Posted on 02/05/2003 11:11:28 PM PST by ONA-ASIS

Despising America

THE Howard Government deserves praise for the substance of its policy on Iraq, for sticking to that substance even though it is, for the moment at least, electorally unpopular. John Howard is rightly putting good foreign policy ahead of domestic politics.

Good God, you can't imagine how strange it feels to type those words.

This column has had a lot of criticism of Howard on foreign policy over the years, especially his policy towards Asia. That criticism still stands. But when it faced the biggest question that history has thrown at it – namely the war on terror, the danger posed by the inter-action of rogue nations acquiring weapons of mass destruction with international terrorism, and the specific need to disarm Iraq – the Howard Government stood up for what was right.

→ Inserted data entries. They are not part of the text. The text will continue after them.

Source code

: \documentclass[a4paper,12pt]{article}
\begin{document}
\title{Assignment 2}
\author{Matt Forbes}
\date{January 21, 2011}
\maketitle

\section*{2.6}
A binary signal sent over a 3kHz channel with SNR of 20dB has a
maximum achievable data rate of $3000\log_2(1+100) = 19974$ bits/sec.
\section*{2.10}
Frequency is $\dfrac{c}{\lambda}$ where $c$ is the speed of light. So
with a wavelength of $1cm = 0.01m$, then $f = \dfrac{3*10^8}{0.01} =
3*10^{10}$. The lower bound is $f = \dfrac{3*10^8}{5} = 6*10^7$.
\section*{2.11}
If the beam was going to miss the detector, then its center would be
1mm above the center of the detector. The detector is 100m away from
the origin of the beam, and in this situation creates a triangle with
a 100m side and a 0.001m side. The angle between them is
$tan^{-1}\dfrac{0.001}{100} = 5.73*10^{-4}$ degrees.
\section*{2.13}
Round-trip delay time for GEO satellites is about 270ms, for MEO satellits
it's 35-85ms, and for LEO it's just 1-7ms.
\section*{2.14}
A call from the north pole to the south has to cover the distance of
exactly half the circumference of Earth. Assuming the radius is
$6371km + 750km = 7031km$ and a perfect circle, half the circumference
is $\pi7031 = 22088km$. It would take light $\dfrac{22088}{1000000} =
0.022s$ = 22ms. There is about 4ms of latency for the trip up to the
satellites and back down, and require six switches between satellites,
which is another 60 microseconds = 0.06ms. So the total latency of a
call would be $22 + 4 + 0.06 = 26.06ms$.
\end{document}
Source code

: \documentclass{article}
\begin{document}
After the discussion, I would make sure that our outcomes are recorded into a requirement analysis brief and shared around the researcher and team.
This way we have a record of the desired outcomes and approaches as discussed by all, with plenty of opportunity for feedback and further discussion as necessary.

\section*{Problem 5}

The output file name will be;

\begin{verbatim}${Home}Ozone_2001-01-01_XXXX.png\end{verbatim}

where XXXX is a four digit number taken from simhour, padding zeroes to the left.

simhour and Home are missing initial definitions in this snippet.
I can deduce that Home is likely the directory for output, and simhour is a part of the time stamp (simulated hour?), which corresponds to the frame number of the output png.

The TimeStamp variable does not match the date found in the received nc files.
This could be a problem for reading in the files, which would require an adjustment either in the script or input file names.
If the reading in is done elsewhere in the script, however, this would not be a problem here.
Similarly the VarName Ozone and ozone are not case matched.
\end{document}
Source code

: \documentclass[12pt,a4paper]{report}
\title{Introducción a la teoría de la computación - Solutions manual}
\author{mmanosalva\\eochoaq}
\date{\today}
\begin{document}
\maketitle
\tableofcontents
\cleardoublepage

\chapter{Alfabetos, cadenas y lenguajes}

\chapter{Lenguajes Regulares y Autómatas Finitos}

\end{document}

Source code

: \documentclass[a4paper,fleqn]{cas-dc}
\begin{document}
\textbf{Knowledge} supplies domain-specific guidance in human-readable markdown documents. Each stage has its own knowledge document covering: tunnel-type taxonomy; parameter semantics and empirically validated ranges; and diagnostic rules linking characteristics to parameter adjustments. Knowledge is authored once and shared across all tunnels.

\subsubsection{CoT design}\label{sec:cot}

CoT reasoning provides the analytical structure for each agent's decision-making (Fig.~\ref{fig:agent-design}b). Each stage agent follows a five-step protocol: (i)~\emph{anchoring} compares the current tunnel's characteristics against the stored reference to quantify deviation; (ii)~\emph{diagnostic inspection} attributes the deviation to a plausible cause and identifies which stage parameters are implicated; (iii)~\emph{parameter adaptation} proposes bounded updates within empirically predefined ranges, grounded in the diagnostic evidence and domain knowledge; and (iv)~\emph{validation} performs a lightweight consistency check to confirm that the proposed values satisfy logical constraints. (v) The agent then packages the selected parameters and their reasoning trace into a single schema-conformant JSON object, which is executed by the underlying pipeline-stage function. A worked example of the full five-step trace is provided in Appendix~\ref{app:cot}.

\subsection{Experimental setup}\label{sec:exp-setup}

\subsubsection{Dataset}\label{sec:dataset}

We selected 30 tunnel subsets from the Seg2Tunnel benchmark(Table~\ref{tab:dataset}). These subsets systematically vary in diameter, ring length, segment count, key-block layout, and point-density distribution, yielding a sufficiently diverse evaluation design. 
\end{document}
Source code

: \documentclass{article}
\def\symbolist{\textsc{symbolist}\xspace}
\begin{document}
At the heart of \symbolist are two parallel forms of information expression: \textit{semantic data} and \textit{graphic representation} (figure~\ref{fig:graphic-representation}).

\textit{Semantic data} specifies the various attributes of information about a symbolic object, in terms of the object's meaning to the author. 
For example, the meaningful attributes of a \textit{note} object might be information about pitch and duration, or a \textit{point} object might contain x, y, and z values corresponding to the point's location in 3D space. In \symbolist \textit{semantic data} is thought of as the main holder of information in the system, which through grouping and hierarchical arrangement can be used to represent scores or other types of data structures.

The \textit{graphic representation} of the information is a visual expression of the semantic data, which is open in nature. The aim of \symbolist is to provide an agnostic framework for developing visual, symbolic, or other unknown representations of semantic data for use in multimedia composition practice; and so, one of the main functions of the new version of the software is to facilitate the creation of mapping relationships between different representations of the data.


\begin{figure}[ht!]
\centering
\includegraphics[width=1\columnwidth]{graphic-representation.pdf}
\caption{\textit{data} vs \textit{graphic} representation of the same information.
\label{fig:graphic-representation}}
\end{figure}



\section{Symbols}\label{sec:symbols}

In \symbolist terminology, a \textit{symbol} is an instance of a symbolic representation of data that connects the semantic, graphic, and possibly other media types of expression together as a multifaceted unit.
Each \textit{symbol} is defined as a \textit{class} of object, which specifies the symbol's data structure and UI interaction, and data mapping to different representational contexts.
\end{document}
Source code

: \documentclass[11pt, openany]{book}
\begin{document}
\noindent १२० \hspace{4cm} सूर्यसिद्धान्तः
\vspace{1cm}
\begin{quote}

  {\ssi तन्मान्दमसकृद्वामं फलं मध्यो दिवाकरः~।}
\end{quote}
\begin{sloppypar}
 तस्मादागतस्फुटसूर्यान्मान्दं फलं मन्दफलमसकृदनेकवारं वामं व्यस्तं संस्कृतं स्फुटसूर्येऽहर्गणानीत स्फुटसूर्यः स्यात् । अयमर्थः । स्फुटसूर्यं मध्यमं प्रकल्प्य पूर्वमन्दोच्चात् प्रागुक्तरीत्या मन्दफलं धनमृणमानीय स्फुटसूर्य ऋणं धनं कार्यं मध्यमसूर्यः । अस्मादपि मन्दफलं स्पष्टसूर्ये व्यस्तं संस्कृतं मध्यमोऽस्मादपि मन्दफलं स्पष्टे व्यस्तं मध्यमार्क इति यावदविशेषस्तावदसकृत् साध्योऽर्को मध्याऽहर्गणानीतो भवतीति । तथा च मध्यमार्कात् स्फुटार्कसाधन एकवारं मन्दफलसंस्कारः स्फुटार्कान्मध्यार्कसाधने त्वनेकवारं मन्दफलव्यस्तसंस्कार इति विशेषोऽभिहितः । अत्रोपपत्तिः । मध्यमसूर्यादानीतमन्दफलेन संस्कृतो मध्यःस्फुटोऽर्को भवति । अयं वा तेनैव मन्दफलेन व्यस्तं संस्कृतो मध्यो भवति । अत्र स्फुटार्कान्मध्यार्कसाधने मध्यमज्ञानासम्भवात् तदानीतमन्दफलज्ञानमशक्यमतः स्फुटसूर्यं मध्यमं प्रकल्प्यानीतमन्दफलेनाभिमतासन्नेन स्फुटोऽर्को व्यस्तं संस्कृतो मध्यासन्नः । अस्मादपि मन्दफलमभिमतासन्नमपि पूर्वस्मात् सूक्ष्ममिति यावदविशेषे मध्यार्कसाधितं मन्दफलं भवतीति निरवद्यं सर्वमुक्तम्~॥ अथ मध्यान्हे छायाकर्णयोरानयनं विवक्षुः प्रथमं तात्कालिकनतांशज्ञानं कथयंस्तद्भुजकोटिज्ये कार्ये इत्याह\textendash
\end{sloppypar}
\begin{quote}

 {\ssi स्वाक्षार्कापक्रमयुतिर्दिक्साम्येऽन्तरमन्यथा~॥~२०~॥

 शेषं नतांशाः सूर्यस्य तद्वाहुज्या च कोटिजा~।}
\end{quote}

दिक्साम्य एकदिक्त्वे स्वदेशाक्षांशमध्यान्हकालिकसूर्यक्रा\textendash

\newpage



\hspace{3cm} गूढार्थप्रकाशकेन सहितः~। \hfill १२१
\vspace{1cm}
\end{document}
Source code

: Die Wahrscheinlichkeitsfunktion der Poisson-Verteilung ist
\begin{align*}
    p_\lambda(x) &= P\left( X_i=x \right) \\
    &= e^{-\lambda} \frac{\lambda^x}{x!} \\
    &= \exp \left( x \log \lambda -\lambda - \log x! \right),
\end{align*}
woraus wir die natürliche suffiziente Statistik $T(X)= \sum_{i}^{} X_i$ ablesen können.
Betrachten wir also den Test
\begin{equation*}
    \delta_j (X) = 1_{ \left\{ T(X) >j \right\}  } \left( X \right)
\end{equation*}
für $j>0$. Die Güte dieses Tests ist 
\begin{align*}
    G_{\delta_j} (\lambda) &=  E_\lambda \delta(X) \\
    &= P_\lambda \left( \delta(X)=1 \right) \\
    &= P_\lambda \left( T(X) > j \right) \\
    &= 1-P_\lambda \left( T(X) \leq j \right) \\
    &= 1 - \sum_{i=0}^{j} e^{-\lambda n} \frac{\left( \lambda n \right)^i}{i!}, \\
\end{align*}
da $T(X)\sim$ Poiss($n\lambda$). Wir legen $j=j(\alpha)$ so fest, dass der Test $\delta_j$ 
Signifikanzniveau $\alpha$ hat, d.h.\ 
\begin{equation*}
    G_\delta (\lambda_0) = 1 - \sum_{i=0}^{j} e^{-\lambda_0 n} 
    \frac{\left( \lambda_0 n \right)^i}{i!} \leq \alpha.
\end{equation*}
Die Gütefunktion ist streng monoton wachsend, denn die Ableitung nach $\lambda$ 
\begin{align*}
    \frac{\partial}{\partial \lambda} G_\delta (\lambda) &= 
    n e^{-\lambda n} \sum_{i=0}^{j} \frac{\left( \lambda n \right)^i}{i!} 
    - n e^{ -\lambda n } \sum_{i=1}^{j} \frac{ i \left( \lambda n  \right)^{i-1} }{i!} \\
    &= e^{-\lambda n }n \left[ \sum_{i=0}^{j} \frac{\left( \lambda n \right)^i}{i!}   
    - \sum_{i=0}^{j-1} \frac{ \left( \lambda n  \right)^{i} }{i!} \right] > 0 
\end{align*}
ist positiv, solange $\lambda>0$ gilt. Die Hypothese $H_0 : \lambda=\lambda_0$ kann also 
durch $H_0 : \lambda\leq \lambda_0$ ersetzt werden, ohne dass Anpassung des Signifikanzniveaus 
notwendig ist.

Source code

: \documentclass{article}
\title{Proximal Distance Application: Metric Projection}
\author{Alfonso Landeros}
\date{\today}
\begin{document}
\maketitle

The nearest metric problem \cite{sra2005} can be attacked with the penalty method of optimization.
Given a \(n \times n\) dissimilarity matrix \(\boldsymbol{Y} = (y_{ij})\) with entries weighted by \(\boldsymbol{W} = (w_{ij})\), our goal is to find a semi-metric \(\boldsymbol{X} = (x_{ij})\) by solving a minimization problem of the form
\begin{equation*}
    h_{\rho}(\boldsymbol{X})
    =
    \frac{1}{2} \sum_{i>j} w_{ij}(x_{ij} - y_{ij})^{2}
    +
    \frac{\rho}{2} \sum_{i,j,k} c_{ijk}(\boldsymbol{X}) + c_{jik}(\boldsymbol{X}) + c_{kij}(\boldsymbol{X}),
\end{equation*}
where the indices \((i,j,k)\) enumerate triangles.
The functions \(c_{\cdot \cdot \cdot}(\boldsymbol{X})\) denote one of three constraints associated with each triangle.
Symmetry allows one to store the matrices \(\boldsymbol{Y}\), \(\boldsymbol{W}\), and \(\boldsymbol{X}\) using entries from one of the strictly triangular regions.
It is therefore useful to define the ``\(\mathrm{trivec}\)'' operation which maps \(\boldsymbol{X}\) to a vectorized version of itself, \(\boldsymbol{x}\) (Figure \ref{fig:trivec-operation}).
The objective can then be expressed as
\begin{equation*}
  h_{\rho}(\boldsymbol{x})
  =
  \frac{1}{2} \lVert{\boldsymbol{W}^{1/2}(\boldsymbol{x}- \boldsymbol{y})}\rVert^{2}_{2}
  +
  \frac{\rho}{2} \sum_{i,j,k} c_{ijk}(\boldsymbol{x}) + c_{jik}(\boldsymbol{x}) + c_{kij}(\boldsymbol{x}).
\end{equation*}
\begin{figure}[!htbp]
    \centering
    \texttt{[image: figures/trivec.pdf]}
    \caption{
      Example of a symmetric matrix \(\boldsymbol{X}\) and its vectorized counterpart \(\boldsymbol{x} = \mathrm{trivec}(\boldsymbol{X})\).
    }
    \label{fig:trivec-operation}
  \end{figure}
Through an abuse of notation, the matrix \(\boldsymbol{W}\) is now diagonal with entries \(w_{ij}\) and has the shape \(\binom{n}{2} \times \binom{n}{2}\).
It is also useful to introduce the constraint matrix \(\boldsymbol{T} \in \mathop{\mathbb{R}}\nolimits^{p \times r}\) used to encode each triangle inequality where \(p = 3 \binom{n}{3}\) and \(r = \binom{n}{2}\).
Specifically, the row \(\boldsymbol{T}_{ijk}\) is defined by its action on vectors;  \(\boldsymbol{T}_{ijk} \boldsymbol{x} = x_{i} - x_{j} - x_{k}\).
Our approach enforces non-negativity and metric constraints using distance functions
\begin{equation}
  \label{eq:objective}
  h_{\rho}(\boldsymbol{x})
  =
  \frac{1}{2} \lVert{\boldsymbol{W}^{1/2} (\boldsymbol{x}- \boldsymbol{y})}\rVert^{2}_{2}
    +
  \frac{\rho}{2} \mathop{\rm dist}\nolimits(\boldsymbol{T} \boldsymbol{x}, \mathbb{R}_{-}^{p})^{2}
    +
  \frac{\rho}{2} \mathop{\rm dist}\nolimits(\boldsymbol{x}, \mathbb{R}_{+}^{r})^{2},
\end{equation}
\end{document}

That is not to say it has handled the politics of the situation well. But the politics are tricky partly because of the hysterical anti-Americanism afflicting our chattering classes.

One of the fascinating things about the Australian Iraq debate is that Iraq doesn't figure in it much. The Government is almost the only participant talking about Iraq. Simon Crean barely mentioned it in his speech on Tuesday. Many of the commentators ostensibly on Iraq hardly mention Iraq at all, because analysing Iraq requires some intellectual work, whereas sounding off about the US requires only attitude.

Anti-Americanism should be studied as a serious psychological affliction, a pathological condition which paralyses the mind's analytical capacity. Contemporary anti-Americanism has many sources. Let me offer you just a few.

The first is the US itself. No society is more self-critical or self-analytical than the US. As most of our intellectual life is an imitation of the US, so our critique of the US is often an imitation, sometimes a direct import, of the US. Journalists strive to be Woodward and Bernstein of Watergate fame.

The broad and not very intelligent satire of The New York Times's Maureen Dowd – who as The New Republic's Martin Peretz recently commented, has never said a single interesting thing about any serious policy issue – is read here as serious political insight. The New York Times, The Washington Post and a few other left-liberal east coast papers both hate the Bush administration specifically, and are the avatars of liberal guilt generally. Their exaggerated critique is copied here with super-abundant enthusiasm.

Then there is European anti-Americanism, especially that of France and Germany, two faded and unprincipled lags of old Europe. How come these Americans are so powerful when we are so culturally superior, they cry. Condescension is the preserve of the impotent everywhere.

Because the debate about Iraq takes us to the Middle East, Arab anti-Americanism, which is closely related to Arab anti-Semitism, is important too. There is not a single Arab nation which has made a success of modernisation, nor one which is a democracy. Arab anti-Americanism is similar to its European cousin: why are the Americans so powerful when we are the supreme culture? It must be because of malevolent conspiracy. Most Arab nations promote sickening anti-Semitism. Anti-Americanism and anti-Semitism feed into each other in the fantastic conspiracy theories that dominate much of the Arab mind.

Then there is the US's universalism. Because the US is so rich and so big, whatever you don't like in human nature you can find in abundance there.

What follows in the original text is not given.